EXERCISE OBJECTIVE ->
Please set the lines down again exactly, from the top of the entries through the line that contains "Mini ex 2 due week 8".

EXCERPTED DATA ->
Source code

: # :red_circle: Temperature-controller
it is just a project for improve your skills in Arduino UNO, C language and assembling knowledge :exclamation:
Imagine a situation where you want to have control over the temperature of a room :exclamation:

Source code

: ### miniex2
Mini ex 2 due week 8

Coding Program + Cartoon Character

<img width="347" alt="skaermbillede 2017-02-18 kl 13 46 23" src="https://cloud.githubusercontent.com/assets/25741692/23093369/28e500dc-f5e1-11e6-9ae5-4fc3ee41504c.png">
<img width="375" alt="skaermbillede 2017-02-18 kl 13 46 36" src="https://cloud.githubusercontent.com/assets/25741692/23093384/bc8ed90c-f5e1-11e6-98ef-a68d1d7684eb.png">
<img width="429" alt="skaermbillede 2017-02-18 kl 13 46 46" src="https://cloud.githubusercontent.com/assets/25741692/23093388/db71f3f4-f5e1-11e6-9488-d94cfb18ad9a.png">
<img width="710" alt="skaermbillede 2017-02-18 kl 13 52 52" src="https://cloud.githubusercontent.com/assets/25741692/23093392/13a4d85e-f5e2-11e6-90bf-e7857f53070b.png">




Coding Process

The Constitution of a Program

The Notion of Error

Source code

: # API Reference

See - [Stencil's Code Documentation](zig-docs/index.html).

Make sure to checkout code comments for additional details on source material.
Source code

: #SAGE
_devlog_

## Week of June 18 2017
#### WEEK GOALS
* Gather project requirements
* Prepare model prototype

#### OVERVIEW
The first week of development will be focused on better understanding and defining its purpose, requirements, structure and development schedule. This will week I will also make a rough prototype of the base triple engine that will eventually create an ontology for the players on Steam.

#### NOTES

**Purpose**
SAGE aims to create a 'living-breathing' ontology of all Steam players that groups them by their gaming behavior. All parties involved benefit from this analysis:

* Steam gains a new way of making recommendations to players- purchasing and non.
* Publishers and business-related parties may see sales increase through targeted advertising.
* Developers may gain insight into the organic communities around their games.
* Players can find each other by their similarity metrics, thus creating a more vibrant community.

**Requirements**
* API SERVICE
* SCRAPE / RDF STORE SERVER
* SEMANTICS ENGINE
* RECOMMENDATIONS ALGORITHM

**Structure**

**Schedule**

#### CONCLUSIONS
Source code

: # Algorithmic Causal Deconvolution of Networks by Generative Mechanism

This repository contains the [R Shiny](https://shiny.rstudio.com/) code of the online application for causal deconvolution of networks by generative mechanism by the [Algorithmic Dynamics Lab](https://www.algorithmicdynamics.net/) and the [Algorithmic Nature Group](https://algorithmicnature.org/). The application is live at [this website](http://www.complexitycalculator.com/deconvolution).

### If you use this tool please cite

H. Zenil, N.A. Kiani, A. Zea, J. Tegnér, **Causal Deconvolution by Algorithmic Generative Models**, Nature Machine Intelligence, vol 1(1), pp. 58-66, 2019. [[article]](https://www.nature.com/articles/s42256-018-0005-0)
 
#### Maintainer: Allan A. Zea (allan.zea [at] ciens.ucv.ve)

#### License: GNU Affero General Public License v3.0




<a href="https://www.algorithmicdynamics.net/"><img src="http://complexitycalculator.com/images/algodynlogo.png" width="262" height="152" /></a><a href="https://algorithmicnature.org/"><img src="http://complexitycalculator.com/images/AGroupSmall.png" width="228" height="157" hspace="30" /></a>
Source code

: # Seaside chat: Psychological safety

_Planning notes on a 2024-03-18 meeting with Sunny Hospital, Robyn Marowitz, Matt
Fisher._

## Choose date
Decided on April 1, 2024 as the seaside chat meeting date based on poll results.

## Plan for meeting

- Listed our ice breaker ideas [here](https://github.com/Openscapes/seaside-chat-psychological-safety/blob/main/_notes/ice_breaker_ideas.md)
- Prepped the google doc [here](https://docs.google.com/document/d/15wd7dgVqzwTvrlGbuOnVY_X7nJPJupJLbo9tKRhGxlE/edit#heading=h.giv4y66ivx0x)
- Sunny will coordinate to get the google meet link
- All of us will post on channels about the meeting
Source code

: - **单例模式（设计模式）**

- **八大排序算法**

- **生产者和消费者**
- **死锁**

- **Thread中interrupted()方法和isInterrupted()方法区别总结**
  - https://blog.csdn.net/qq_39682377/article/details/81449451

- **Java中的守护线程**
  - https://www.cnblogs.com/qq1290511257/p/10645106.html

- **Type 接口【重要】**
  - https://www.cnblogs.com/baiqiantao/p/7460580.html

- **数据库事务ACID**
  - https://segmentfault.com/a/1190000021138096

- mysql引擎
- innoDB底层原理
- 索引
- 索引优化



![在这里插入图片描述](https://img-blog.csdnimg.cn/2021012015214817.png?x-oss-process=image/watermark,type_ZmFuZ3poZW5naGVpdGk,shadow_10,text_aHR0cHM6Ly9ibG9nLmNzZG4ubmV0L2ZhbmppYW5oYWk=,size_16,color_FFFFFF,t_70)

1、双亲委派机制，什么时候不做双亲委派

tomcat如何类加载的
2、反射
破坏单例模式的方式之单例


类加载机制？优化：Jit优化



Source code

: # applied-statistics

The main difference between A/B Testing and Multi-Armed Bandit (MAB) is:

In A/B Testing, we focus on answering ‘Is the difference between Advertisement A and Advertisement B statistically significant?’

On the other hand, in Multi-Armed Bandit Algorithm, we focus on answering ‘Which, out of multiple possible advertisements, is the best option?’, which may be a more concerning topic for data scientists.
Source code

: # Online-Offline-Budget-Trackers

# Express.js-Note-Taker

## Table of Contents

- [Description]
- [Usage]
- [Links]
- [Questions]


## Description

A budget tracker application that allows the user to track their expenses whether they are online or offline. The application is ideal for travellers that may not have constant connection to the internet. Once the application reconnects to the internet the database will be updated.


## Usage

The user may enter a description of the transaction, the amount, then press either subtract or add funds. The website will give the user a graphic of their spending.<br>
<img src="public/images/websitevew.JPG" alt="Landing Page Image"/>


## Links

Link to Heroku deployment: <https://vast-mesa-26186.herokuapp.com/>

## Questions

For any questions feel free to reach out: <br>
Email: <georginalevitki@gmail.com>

TASK ANSWER ->
Source code

: # :red_circle: Temperature-controller
it is just a project for improve your skills in Arduino UNO, C language and assembling knowledge :exclamation:
Imagine a situation where you want to have control over the temperature of a room :exclamation:

Source code

: ### miniex2
Mini ex 2 due week 8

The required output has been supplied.